▶ _What to do_
Only the lines from the start of the material through the line containing "而主从库模式一旦采用了读写分" are to be extracted, exactly as they appear.

▶ _Data_
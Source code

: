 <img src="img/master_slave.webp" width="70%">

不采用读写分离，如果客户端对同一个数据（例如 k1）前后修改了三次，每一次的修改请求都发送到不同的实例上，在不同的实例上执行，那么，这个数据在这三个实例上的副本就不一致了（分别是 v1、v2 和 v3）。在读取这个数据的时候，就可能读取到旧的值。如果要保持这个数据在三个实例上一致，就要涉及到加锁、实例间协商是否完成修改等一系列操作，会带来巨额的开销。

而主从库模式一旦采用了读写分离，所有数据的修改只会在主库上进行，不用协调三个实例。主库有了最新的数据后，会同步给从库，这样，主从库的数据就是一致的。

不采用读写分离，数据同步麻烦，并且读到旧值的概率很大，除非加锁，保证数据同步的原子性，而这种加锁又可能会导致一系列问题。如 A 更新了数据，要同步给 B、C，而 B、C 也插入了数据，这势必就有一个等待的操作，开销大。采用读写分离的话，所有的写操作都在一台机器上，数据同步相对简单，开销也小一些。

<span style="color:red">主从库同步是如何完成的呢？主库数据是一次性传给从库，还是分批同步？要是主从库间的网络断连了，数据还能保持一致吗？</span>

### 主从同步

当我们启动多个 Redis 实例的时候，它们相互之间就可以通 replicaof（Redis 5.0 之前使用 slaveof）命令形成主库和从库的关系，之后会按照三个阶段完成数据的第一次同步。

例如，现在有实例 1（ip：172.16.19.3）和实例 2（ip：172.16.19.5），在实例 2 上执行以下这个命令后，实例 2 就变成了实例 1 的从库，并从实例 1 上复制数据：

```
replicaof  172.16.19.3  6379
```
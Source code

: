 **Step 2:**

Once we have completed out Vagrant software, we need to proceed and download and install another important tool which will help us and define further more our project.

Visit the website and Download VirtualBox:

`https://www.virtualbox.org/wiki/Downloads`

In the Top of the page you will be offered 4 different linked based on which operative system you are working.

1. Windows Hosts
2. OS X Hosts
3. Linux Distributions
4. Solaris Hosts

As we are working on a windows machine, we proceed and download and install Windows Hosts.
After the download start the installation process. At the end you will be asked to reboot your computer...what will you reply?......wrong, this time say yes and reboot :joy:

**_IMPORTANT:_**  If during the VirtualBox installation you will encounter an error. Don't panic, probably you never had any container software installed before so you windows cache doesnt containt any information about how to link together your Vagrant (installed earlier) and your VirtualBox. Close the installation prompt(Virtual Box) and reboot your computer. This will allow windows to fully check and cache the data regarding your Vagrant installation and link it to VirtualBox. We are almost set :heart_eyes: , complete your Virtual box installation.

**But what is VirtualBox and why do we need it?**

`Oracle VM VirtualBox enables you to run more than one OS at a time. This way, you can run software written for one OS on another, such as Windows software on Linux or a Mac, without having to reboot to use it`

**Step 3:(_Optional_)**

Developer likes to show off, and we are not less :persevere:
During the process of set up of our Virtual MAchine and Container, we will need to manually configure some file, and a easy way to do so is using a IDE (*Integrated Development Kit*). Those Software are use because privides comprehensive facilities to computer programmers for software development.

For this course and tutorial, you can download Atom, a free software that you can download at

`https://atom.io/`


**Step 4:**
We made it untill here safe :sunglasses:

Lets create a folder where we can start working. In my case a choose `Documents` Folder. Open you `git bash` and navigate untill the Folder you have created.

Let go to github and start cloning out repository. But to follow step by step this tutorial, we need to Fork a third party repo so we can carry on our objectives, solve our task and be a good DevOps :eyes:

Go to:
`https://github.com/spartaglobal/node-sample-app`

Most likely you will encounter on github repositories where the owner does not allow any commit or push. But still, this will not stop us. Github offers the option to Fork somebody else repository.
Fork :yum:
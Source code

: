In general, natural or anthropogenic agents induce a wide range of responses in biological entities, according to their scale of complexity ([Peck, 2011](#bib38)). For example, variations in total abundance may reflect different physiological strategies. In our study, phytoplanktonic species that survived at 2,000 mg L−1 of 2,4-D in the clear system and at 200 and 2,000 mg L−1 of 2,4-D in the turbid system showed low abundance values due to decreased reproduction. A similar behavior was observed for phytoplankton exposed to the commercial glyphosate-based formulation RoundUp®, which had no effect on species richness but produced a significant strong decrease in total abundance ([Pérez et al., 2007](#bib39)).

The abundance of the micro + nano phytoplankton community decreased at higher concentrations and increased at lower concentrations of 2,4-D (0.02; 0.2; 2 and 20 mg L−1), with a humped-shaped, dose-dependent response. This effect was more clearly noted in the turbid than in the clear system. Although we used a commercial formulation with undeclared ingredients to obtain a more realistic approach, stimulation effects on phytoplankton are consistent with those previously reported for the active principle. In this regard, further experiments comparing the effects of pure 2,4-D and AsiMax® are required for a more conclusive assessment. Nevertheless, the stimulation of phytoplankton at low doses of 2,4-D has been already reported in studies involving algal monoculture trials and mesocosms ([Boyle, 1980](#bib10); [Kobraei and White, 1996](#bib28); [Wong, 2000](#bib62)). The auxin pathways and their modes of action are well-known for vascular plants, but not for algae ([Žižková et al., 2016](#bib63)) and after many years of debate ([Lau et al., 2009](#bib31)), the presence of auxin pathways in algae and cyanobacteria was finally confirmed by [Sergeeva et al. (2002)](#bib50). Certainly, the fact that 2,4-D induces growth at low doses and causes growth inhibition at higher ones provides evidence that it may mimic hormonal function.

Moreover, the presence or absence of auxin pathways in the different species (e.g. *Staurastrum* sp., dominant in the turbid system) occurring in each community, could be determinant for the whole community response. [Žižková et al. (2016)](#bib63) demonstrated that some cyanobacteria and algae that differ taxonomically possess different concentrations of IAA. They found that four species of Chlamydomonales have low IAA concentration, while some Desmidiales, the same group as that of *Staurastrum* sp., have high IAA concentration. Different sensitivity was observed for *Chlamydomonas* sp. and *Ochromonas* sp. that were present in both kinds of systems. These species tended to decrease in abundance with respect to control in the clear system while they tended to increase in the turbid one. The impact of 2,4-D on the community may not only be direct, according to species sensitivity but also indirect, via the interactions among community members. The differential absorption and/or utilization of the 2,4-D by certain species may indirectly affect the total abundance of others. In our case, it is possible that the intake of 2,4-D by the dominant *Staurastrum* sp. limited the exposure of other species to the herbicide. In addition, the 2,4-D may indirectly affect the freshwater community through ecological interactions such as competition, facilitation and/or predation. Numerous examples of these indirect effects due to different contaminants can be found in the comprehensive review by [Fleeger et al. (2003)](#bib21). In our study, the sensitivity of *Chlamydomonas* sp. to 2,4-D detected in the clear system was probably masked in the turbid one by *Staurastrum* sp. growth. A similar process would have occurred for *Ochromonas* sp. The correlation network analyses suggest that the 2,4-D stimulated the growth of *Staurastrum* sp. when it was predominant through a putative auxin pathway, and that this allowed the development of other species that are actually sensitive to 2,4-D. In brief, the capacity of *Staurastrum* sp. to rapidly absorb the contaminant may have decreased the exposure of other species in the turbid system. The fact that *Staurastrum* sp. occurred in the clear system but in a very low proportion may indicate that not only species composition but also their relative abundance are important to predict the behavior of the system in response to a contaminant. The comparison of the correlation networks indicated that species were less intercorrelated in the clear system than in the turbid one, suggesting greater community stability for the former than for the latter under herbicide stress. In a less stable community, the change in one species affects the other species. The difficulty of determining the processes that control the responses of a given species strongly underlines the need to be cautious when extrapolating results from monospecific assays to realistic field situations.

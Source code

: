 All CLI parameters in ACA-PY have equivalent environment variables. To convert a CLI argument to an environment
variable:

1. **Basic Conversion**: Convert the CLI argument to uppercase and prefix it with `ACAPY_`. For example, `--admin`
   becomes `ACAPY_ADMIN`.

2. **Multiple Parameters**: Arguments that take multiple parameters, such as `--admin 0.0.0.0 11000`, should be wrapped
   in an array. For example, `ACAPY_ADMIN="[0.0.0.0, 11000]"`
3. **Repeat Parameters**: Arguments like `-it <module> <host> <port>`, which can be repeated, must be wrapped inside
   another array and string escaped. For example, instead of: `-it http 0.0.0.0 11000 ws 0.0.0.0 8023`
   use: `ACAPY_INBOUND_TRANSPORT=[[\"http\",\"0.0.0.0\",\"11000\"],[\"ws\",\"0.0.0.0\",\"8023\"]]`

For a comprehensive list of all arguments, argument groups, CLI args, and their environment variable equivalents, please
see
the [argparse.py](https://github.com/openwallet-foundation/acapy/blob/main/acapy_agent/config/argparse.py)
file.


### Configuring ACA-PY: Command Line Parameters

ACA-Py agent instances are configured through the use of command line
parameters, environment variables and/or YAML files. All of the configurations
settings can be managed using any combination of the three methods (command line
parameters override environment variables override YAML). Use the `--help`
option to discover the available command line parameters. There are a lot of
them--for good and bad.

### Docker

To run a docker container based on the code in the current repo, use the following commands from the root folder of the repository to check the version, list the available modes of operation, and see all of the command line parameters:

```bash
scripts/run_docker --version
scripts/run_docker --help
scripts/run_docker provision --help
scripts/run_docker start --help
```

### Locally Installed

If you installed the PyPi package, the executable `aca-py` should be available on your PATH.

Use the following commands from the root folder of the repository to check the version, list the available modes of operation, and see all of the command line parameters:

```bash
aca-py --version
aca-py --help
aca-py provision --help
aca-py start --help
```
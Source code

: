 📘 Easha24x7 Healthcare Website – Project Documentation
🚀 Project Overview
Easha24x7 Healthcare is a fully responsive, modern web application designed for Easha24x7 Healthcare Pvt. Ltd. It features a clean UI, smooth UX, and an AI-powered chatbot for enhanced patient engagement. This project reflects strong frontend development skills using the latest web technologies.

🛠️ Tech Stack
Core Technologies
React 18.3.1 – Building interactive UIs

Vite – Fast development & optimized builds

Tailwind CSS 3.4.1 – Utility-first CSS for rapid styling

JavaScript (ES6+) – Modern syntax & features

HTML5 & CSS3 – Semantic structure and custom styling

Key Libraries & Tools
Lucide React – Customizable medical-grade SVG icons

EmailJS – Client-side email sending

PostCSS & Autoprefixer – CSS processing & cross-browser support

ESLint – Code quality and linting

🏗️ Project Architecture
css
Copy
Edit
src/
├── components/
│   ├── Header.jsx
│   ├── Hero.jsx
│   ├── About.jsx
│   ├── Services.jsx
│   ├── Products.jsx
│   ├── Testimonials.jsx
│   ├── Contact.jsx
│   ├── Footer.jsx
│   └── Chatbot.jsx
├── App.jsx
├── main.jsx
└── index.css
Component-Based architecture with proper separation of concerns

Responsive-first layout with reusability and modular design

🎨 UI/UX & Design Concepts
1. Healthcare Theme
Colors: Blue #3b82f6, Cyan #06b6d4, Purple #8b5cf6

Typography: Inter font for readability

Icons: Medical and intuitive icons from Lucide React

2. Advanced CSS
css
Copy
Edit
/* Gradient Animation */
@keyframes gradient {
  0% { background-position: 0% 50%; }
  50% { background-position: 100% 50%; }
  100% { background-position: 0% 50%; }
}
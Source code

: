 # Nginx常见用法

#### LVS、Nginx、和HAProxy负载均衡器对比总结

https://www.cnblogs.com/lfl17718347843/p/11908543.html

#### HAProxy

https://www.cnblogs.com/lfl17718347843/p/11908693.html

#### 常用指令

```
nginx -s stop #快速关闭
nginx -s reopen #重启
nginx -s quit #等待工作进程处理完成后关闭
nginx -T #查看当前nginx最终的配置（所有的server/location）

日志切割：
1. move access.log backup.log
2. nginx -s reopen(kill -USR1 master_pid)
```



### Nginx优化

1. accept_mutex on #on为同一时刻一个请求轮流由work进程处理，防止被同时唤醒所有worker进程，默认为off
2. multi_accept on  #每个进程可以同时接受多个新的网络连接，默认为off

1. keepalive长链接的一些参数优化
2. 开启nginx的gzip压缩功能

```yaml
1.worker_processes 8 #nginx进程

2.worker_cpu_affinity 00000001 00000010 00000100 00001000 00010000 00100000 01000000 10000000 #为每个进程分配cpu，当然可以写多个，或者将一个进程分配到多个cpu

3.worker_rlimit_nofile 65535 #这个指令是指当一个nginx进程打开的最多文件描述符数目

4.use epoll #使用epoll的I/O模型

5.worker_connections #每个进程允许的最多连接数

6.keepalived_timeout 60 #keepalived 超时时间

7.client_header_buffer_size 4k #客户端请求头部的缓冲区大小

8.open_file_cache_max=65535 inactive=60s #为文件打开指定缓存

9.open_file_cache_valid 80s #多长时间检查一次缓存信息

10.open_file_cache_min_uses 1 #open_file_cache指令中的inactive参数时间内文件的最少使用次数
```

▶ _Answer for this exercise_
Source code

: <img src="img/master_slave.webp" width="70%">

不采用读写分离，如果客户端对同一个数据（例如 k1）前后修改了三次，每一次的修改请求都发送到不同的实例上，在不同的实例上执行，那么，这个数据在这三个实例上的副本就不一致了（分别是 v1、v2 和 v3）。在读取这个数据的时候，就可能读取到旧的值。如果要保持这个数据在三个实例上一致，就要涉及到加锁、实例间协商是否完成修改等一系列操作，会带来巨额的开销。

而主从库模式一旦采用了读写分离，所有数据的修改只会在主库上进行，不用协调三个实例。主库有了最新的数据后，会同步给从库，这样，主从库的数据就是一致的。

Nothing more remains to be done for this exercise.